About Oliver Kylington

Kylington's strength as a defenseman is his skating. Kylington is rated consistently as one of the top skaters in this draft, which enables him to move the puck out of danger and into the offensive zone, where he can create opportunities. In terms of offensive skills, his passing stands out against his shooting (though his shot isn't weak).

Defensively, he's not thought to be spectacular or a liability, which is pretty awesome when you consider he's been playing in the Swedish Elite League since he was 16. What has given scouts concern is inconsistency in his game. His decisions aren't always great, and at times, he can seem unfocused. Your opinion on Kylington as a prospect will likely depend on whether you think his consistency issues are standard from a 17-yo-kid, or red flags signaling a potential bust.

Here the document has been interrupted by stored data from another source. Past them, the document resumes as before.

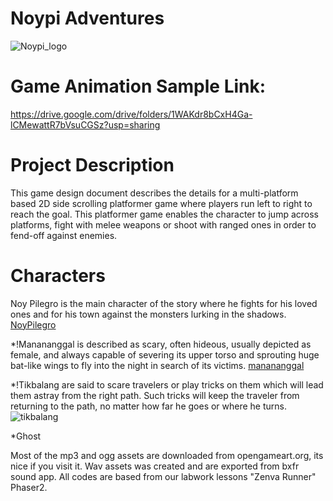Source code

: # Noypi Adventures
![Noypi_logo](https://user-images.githubusercontent.com/73202856/96662565-34a6fd00-1381-11eb-807c-7ac464dd5967.png)

# Game Animation Sample Link:
https://drive.google.com/drive/folders/1WAKdr8bCxH4Ga-lCMewattR7bVsuCGSz?usp=sharing

# Project Description
This game design document describes the details for a multi-platform based 2D side scrolling platformer game where players run left to right to reach the goal. This platformer game enables the character to jump across platforms, fight with melee weapons or shoot with ranged ones in order to fend-off against enemies.

# Characters
Noy Pilegro is the main character of the story where he fights for his loved ones and for his town against the monsters lurking in the shadows.
[NoyPilegro](https://user-images.githubusercontent.com/73202856/96665089-ae8db500-1386-11eb-816f-501ad2f9adab.png)

*!Manananggal is described as scary, often hideous, usually depicted as female, and always capable of severing its upper torso and sprouting huge bat-like wings to fly into the night in search of its victims.
[manananggal](https://user-images.githubusercontent.com/73202856/96666041-e4cc3400-1388-11eb-8f7d-84841ad76542.png)

*!Tikbalang are said to scare travelers or play tricks on them which will lead them astray from the right path. Such tricks will keep the traveler from returning to the path, no matter how far he goes or where he turns.
![tikbalang](https://user-images.githubusercontent.com/73202856/96666081-f8779a80-1388-11eb-886c-4ac829d6c999.png)

*Ghost

Most of the mp3 and ogg assets are downloaded from opengameart.org, its nice if you visit it.
Wav assets was created and are exported from bxfr sound app.
All codes are based from our labwork lessons "Zenva Runner" Phaser2.
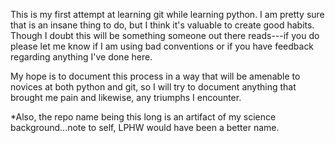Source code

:This is my first attempt at learning git while learning python. I am pretty sure that is an insane thing to do, but I think it's valuable to create good habits. Though I doubt this will be something someone out there reads---if you do please let me know if I am using bad conventions or if you have feedback regarding anything I've done here.

My hope is to document this process in a way that will be amenable to novices at both python and git, so I will try to document anything that brought me pain and likewise, any triumphs I encounter.

*Also, the repo name being this long is an artifact of my science background...note to self, LPHW would have been a better name.


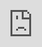 ![Fall](https://github.com/mevorah/SeattleLofts1/blob/master/_img/Fall.png?raw=true "Fall")

Press play. Play. Unlock. Seek. Play. Unlock. Seek. It's the routine I had followed while learning to play songs on the guitar. I'd press play in the Spotify app, play the segment on my guitar, unlock my phone, and seek back to the beginning. It's a ten second process, that when compounded over the course of learning a song, added up to an unbearable amount of time. 

Some things are best left to a physical interface: enter SeattleLofts 1. Inspired by the digital track bar that has become ingrained in media players everywhere, the SeattleLofts 1 takes this familiar digital pattern and makes it analog. It is a Spotify console. One that displays the song currently playing, automatically progresses the track bar, and enables someone to  skip around in a song without missing a beat.

*Special thanks to [Lampemm](http://lampemm.com) for being an inspiration to the outer design.*

\<p style="position:relative; width:100%; height:0;">

<iframe style="position:absolute; top:0; left:0; width:100%; height:100%" src="https://www.youtube.com/embed/K1kg1dLRlXw?rel=0&amp;showinfo=0" frameborder="0" allow="autoplay; encrypted-media" allowfullscreen></iframe>

\</p>


![Bahamas](https://github.com/mevorah/SeattleLofts1/blob/master/_img/Bahamas.png?raw=true "Bahamas")
![Front](https://github.com/mevorah/SeattleLofts1/blob/master/_img/Front.png?raw=true "Front")
![Radiohead](https://github.com/mevorah/SeattleLofts1/blob/master/_img/Radiohead.Png?raw=true "Radiohead")
![Tycho](https://github.com/mevorah/SeattleLofts1/blob/master/_img/Tycho.jpg?raw=true "Tycho")
![TheShins](https://github.com/mevorah/SeattleLofts1/blob/master/_img/TheShins.jpg?raw=true "TheShins")
![UsingClose](https://github.com/mevorah/SeattleLofts1/blob/master/_img/UsingClose.jpg?raw=true "UsingClose")
![Using](https://github.com/mevorah/SeattleLofts1/blob/master/_img/Using.png?raw=true "Using")

# The Making Of
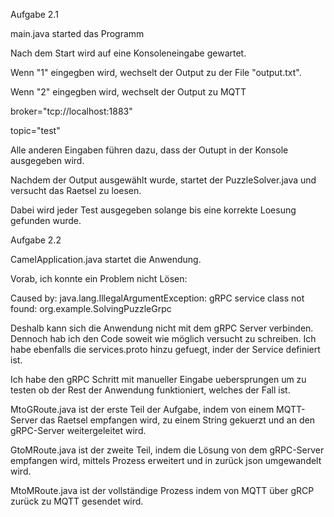 Aufgabe 2.1

main.java started das Programm 

Nach dem Start wird auf eine Konsoleneingabe gewartet.

Wenn "1" eingegben wird, wechselt der Output zu der File "output.txt".

Wenn "2" eingegben wird, wechselt der Output zu MQTT

  broker="tcp://localhost:1883"
  
  topic="test"
  
Alle anderen Eingaben führen dazu, dass der Outupt in der Konsole ausgegeben wird.


Nachdem der Output ausgewählt wurde, startet der PuzzleSolver.java und versucht das Raetsel zu loesen.

Dabei wird jeder Test ausgegeben solange bis eine korrekte Loesung gefunden wurde.


Aufgabe 2.2

CamelApplication.java startet die Anwendung.

Vorab, ich konnte ein Problem nicht Lösen:

Caused by: java.lang.IllegalArgumentException: gRPC service class not found: org.example.SolvingPuzzleGrpc

Deshalb kann sich die Anwendung nicht mit dem gRPC Server verbinden. Dennoch hab ich den Code soweit wie möglich versucht zu schreiben. Ich habe ebenfalls die services.proto hinzu gefuegt, inder der Service definiert ist.

Ich habe den gRPC Schritt mit manueller Eingabe uebersprungen um zu testen ob der Rest der Anwendung funktioniert, welches der Fall ist.

MtoGRoute.java ist der erste Teil der Aufgabe, indem von einem MQTT-Server das Raetsel empfangen wird, zu einem String gekuerzt und an den gRPC-Server weitergeleitet wird.

GtoMRoute.java ist der zweite Teil, indem die Lösung von dem gRPC-Server empfangen wird, mittels Prozess erweitert und in zurück json umgewandelt wird.

MtoMRoute.java ist der vollständige Prozess indem von MQTT über gRCP zurück zu MQTT gesendet wird.
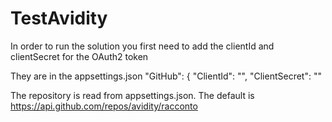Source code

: # TestAvidity

In order to run the solution you first need to add the clientId and clientSecret for the OAuth2 token
 
 They are in the appsettings.json
 "GitHub": {
    "ClientId": "",
    "ClientSecret": ""

 
The repository is read from  appsettings.json. The default is  https://api.github.com/repos/avidity/racconto
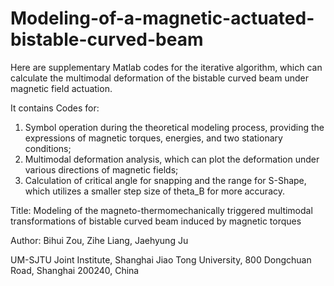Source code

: # Modeling-of-a-magnetic-actuated-bistable-curved-beam

Here are supplementary Matlab codes for the iterative algorithm, which can calculate the multimodal deformation of the bistable curved beam under magnetic field actuation.

It contains Codes for:
1. Symbol operation during the theoretical modeling process, providing the expressions of magnetic torques, energies, and two stationary conditions;
2. Multimodal deformation analysis, which can plot the deformation under various directions of magnetic fields;
3. Calculation of critical angle for snapping and the range for S-Shape, which utilizes a smaller step size of theta_B for more accuracy. 



Title:
Modeling of the magneto-thermomechanically triggered multimodal transformations of bistable curved beam induced by magnetic torques

Author:
Bihui Zou, Zihe Liang, Jaehyung Ju

UM-SJTU Joint Institute, Shanghai Jiao Tong University, 800 Dongchuan Road, Shanghai 200240, China

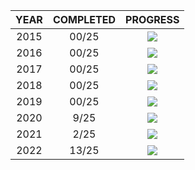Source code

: | YEAR | COMPLETED |             PROGRESS              |
| :--: | :-------: | :-------------------------------: |
| 2015 |   00/25   | ![](https://progress-bar.dev/0/)  |
| 2016 |   00/25   | ![](https://progress-bar.dev/0/)  |
| 2017 |   00/25   | ![](https://progress-bar.dev/0/)  |
| 2018 |   00/25   | ![](https://progress-bar.dev/0/)  |
| 2019 |   00/25   | ![](https://progress-bar.dev/0/)  |
| 2020 |   9/25    | ![](https://progress-bar.dev/36/) |
| 2021 |   2/25    | ![](https://progress-bar.dev/8/)  |
| 2022 |   13/25   | ![](https://progress-bar.dev/52/) |
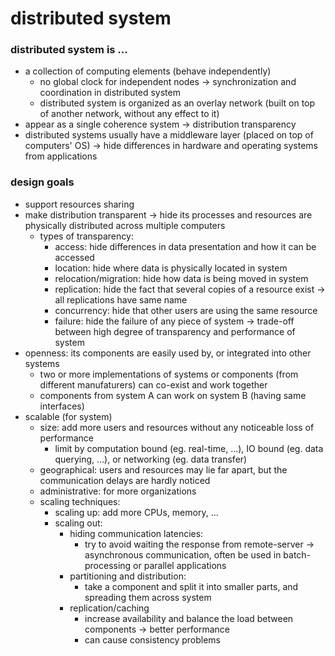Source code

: # distributed system
### distributed system is ...
- a collection of computing elements (behave independently)
	- no global clock for independent nodes -> synchronization and coordination in distributed system
	- distributed system is organized as an overlay network (built on top of another network, without any effect to it)
- appear as a single coherence system -> distribution transparency
- distributed systems usually have a middleware layer (placed on top of computers' OS) -> hide differences in hardware and operating systems from applications
### design goals
- support resources sharing
- make distribution transparent -> hide its processes and resources are physically distributed across multiple computers
	- types of transparency:
		- access: hide differences in data presentation and how it can be accessed
		- location: hide where data is physically located in system
		- relocation/migration: hide how data is being moved in system
		- replication: hide the fact that several copies of a resource exist -> all replications have same name
		- concurrency: hide that other users are using the same resource
		- failure: hide the failure of any piece of system
	-> trade-off between high degree of transparency and performance of system
- openness: its components are easily used by, or integrated into other systems
	- two or more implementations of systems or components (from different manufaturers) can co-exist and work together
	- components from system A can work on system B (having same interfaces)
- scalable (for system)
	- size: add more users and resources without any noticeable loss of performance
		- limit by computation bound (eg. real-time, ...), IO bound (eg. data querying, ...), or networking (eg. data transfer)
	- geographical: users and resources may lie far apart, but the communication delays are hardly noticed
	- administrative: for more organizations
	- scaling techniques:
		- scaling up: add more CPUs, memory, ...
		- scaling out:
			- hiding communication latencies:
				- try to avoid waiting the response from remote-server -> asynchronous communication, often be used in batch-processing or parallel applications
			- partitioning and distribution:
				- take a component and split it into smaller parts, and spreading them across system
			- replication/caching
				- increase availability and balance the load between components -> better performance
				- can cause consistency problems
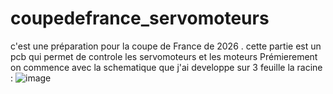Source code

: # coupedefrance_servomoteurs
c'est une préparation pour la coupe de France de 2026 . cette partie est un pcb qui permet de controle les servomoteurs et les moteurs 
Prémierement on commence avec la schematique que j'ai developpe sur 3 feuille 
la racine : 
![image](https://github.com/user-attachments/assets/54d6dec1-1449-41c8-9e62-f469b2261e84)

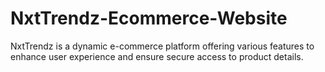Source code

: # NxtTrendz-Ecommerce-Website
NxtTrendz is a dynamic e-commerce platform offering various features to enhance user experience and ensure secure access to product details.

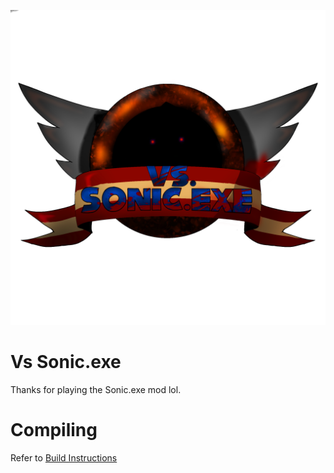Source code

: ![Sonic.exe Logo](assets/preload/images/logo.png)

# Vs Sonic.exe

Thanks for playing the Sonic.exe mod lol.

# Compiling

Refer to [Build Instructions](art/building/build-instructions.md)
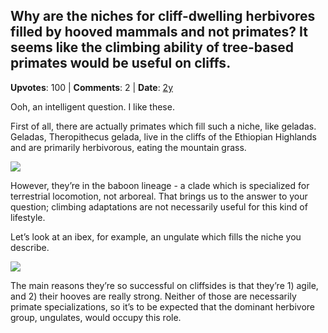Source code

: ## Why are the niches for cliff-dwelling herbivores filled by hooved mammals and not primates? It seems like the climbing ability of tree-based primates would be useful on cliffs.
    
**Upvotes**: 100 | **Comments**: 2 | **Date**: [2y](https://www.quora.com/Why-are-the-niches-for-cliff-dwelling-herbivores-filled-by-hooved-mammals-and-not-primates-It-seems-like-the-climbing-ability-of-tree-based-primates-would-be-useful-on-cliffs/answer/Gary-Meaney)

Ooh, an intelligent question. I like these.

First of all, there are actually primates which fill such a niche, like geladas. Geladas, Theropithecus gelada, live in the cliffs of the Ethiopian Highlands and are primarily herbivorous, eating the mountain grass.

![](https://qph.fs.quoracdn.net/main-qimg-611a2bb6066289cfce2bef4b77b184a5-lq)

However, they’re in the baboon lineage - a clade which is specialized for terrestrial locomotion, not arboreal. That brings us to the answer to your question; climbing adaptations are not necessarily useful for this kind of lifestyle.

Let’s look at an ibex, for example, an ungulate which fills the niche you describe.

![](https://qph.fs.quoracdn.net/main-qimg-5a0f711915a247d6b324b18c9a3c6f01-lq)

The main reasons they’re so successful on cliffsides is that they’re 1) agile, and 2) their hooves are really strong. Neither of those are necessarily primate specializations, so it’s to be expected that the dominant herbivore group, ungulates, would occupy this role.

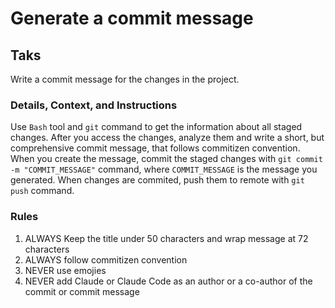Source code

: # Generate a commit message

## Taks

Write a commit message for the changes in the project.

### Details, Context, and Instructions

Use `Bash` tool and `git` command to get the information about all staged changes.
After you access the changes, analyze them and write a short, but comprehensive
commit message, that follows commitizen convention. When you create the message,
commit the staged changes with `git commit -m "COMMIT_MESSAGE"` command, where
`COMMIT_MESSAGE` is the message you generated. When changes are commited, push them
to remote with `git push` command.

### Rules

1. ALWAYS Keep the title under 50 characters and wrap message at 72 characters
2. ALWAYS follow commitizen convention
3. NEVER use emojies
4. NEVER add Claude or Claude Code as an author or a co-author of the commit or commit message
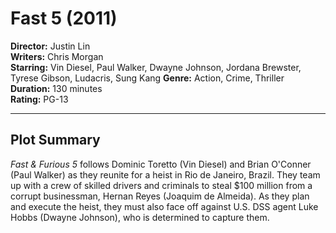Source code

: # Fast 5 (2011)

**Director:** Justin Lin  
**Writers:** Chris Morgan  
**Starring:** Vin Diesel, Paul Walker, Dwayne Johnson, Jordana Brewster, Tyrese Gibson, Ludacris, Sung Kang
**Genre:** Action, Crime, Thriller  
**Duration:** 130 minutes  
**Rating:** PG-13

---------------------------------------------------------------------------------------------------------------------------------------------------------

## Plot Summary

*Fast & Furious 5* follows Dominic Toretto (Vin Diesel) and Brian O'Conner (Paul Walker) as they reunite for a heist in Rio de Janeiro, Brazil. They team up with a crew of skilled drivers and criminals to steal $100 million from a corrupt businessman, Hernan Reyes (Joaquim de Almeida). As they plan and execute the heist, they must also face off against U.S. DSS agent Luke Hobbs (Dwayne Johnson), who is determined to capture them.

A smart two-way defenseman who has termendous feeling for the game and reads the plays well. Kylington is only only average-sized, but lets your forget the missing inches with his hockey sense, his strong ision, and remarkable skating abilities. Owns a good shot from the blueline and combined with his very good puck and passing skills, he can guide a power play and the team's offensive game to success.- Rafik Soliman, Elite Prospects

Reliant on his skating gifts to cover up on defense. It's clear he wants to be a difference-maker, but should concentrate on a simpler game if he is to continue to develop. Too many questions to be answered about his game-reading ability to be certain he will develop.- McKeen's

He is a high-risk/high-reward player who takes chances but is able to create more offense than he allows. His lateral agility and overall mobility is excellent, but has fallen off this season as there are just too many times he has looked like a liability on the ice. Has the ability to make us scratch our heads in a few years as to why he dropped so low.- Future Considerations

Despite the uncertainty and disagreement surrounding him, Kylington could be the latest in a historic run of excellent first-round Swedish defensemen that includes Erik Karlsson, Victor Hedman, Oliver Ekman-Larsson, Hampus Lindholm, and Jonas Brodin. But despite this potential, his flaws are enough of a concern that he is expected to fall to the bottom half of the first round.

How Would He Fit With the Wild?

The last time the Wild drafted a Swedish defenseman in the first round was 2011, when they selected Jonas Brodin at pick 10. So, I think it's safe to say that the Wild would like a smooth-skating Swedish blueliner.

While the Wild don't seem to have an immediate need on defense now, it bears noting how similar the circumstances are to that 2011 Draft. In 2011, Brent Burns was a year away from his contract expiring, and was in line for a big payday. With the Wild determining Burns would not be in their plans, they moved the skilled offensive defenseman at the draft, and selected Brodin (partially) to fill that organizational hole.

Fast-forward four years. The Wild are rumored to be shopping Jared Spurgeon a year before his contract expires. Might the Wild consider drafting Kylington at 20 if they were planning on trading an offensive defenseman? I think that's reasonable.

While organizationally, defense isn't a huge need, it's never a bad idea to have too many good, young defenseman. Furthermore, Kylington's upside means that he's the kind of "home-run swing" impact prospect the Wild are sorely missing in their farm system.